Dear Friends,
An extraordinary event is coming up for the Eggebeens - a reunion of a group of pastors with whom Donna and I began our life in the PCUSA. For all of us, it was our first time in ministry - we were all young, and all fresh out of seminary, and now we're all retired, at the end of our separate journeys, yet out time together in the West Virginia Mountain Project shaped us for the rest of our lives.
With one of the couples, we've been fortunate to stay in touch; with the other two, only marginally. But we're all getting together this September in San Jose where one of the couples live. The other two couples are traveling respectively from Pennsylvania and Virginia.
We're writing reflection papers, and here's something I recently wrote:
Ever since my first pastorate (1970-71) in the coal fields of Southern West Virginia, I realized that Christianity and justice belong together, that Christianity has the wherewithal to deal with economic questions and the power to challenge the powers-that-be.
Yet, I also learned, that American Christianity, under the Reformation notion of "salvation for eternal life," has been used to quiet people's unrest in the present order by offering them a sop for some future joy.
For those who lived in the powerful regions of the nation, with large homes and shiny cars, enjoying fine choirs and eloquent preachers, this was a convenient kind of Christianity. They, too, would be going to heaven, but, in the meantime, they were at liberty to enjoy the fruits of their labors - that such fruit was plucked out of the mouths of babes and out of the hands of sweat-drenched workers was of no account to them. Perhaps this is what God ordained.
These experience and observations have been the energy of my theology and sociology throughout my ministry. A Christianity that has the power to do something and chooses not to, opting for some sort of "inner peace with eternal hope" is no Christianity at all. And it's no wonder that most of the Western World, where this kind of Christianity has had the greatest influence, is rejecting it. And it can't happen soon enough.
Yet, I also learned, that American Christianity, under the Reformation notion of "salvation for eternal life," has been used to quiet people's unrest in the present order by offering them a sop for some future joy.
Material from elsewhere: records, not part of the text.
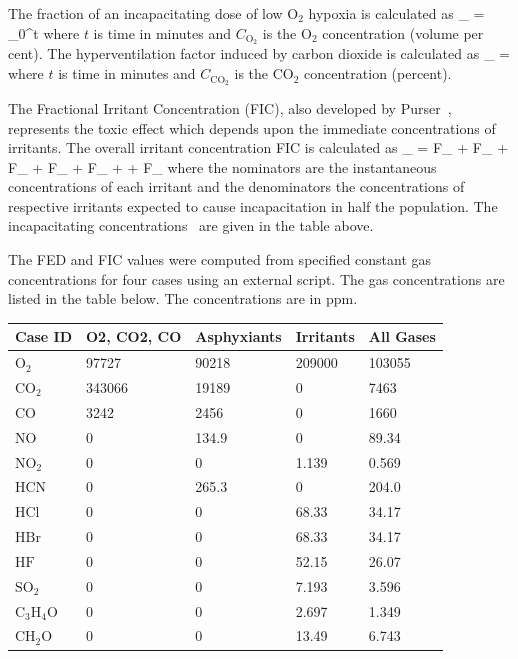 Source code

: \documentclass[11pt]{book}
\begin{document}
The fraction of an incapacitating dose of low O${}_2$ hypoxia is calculated as
\be
{}_ =  \int_0^t 
\ee
where $t$ is time in minutes and $C_\mathrm{O_2}$ is the O${}_2$ concentration (volume per cent).
The hyperventilation factor induced by carbon dioxide is calculated as
\be
{}_ =  \label{co2hyp}
\ee
where $t$ is time in minutes and $C_\mathrm{CO_2}$ is the CO${}_2$ concentration (percent).

The Fractional Irritant Concentration (FIC), also developed by Purser~\cite{SFPE:Purser}, represents the toxic effect which
depends upon the immediate concentrations of irritants. The overall irritant concentration FIC is calculated as
\be
{}_ =
        {F_} +
        {F_} +
         {F_} +
       {F_} +
       {F_} +
     +
      {F_}
\ee
where the nominators are the instantaneous concentrations of each irritant and the denominators the concentrations of respective irritants
expected to cause incapacitation in half the population. The incapacitating concentrations~\cite{SFPE:Purser} are given in the table above.

The FED and FIC values were computed from specified constant gas concentrations for four cases using an external script.
The gas concentrations are listed in the table below. The concentrations are in ppm.
\begin{center}
\begin{tabular}{|l|l|l|l|l|}
\hline Case ID & O2, CO2, CO & Asphyxiants & Irritants & All Gases \\ \hline \hline
$\mathrm{O_2}$ & 97727 & 90218 & 209000 & 103055 \\ \hline
$\mathrm{CO_2}$ & 343066 & 19189 & 0 & 7463 \\ \hline
$\mathrm{CO}$ & 3242 & 2456 & 0 & 1660 \\ \hline
$\mathrm{NO}$ & 0 & 134.9 & 0 & 89.34 \\ \hline
$\mathrm{NO_2}$ & 0 & 0 & 1.139 & 0.569 \\ \hline
$\mathrm{HCN}$ & 0 & 265.3 & 0 & 204.0 \\ \hline
$\mathrm{HCl}$ & 0 & 0 & 68.33 & 34.17 \\ \hline
$\mathrm{HBr}$ & 0 & 0 & 68.33 & 34.17 \\ \hline
$\mathrm{HF}$ & 0 & 0 & 52.15 & 26.07 \\ \hline
$\mathrm{SO_2}$ & 0 & 0 & 7.193 & 3.596 \\ \hline
$\mathrm{C_3H_4O}$ & 0 & 0 & 2.697 & 1.349 \\ \hline
$\mathrm{CH_2O}$ & 0 & 0 & 13.49 & 6.743  \\ \hline
\end{tabular}
\end{center}
\end{document}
For those who lived in the powerful regions of the nation, with large homes and shiny cars, enjoying fine choirs and eloquent preachers, this was a convenient kind of Christianity. They, too, would be going to heaven, but, in the meantime, they were at liberty to enjoy the fruits of their labors - that such fruit was plucked out of the mouths of babes and out of the hands of sweat-drenched workers was of no account to them. Perhaps this is what God ordained.
These experience and observations have been the energy of my theology and sociology throughout my ministry. A Christianity that has the power to do something and chooses not to, opting for some sort of "inner peace with eternal hope" is no Christianity at all. And it's no wonder that most of the Western World, where this kind of Christianity has had the greatest influence, is rejecting it. And it can't happen soon enough.
With that, here are some further reflections: I have spent my entire ministry trying to put one-and-one together - social justice and faith in Jesus.
Even in seminary days, I recall thinking: strong faith in Jesus equals strong social justice; they walk hand-in-hand with one another.
To separate them does several damaging things: 1) though social justice can stand on its own - we all know what's right, and what fair means - nonetheless, without a faith-foundation of some kind, social justice can lose its bearings and its energy, though social justice without faith fares a whole lot better than faith without social justice. 2) Faith without social justice is no faith at all, but only Marx's "opiate of the people," mostly used by the comfortable to insulate themselves from reality, and to "calm the rabble," lest they demand from the comfortable their fair share.
No doubt, social justice doesn't need faith to survive, and God be praised for that. God sees to it that social justice can stand on it's own (though I believe social justice without faith is like song lyrics without the music). And if someone asks me, "What kind of faith" I reply, "Just about anything that has a transcendent dimension to it - that of a scientist in awe before the universe or a child's prayer before bedtime, and it's to be found, as well, in all the religions of the world."
As for faith, God designed faith in such a way that it needs social justice to be faith, and without social justice, God sees to it that faith becomes deeply twisted and malignant. Sadly, it creates terrible conditions for those who practice faith without social justice, and does great harm to those who are the objects of faith-preaching without social justice.
Of this kind of Christianity, God is cleansing the world, I believe. The demise of Western Christendom is very much the result of God's housecleaning.
I eagerly anticipate our reunion and hearing from my colleagues their stories of faith, hope and love.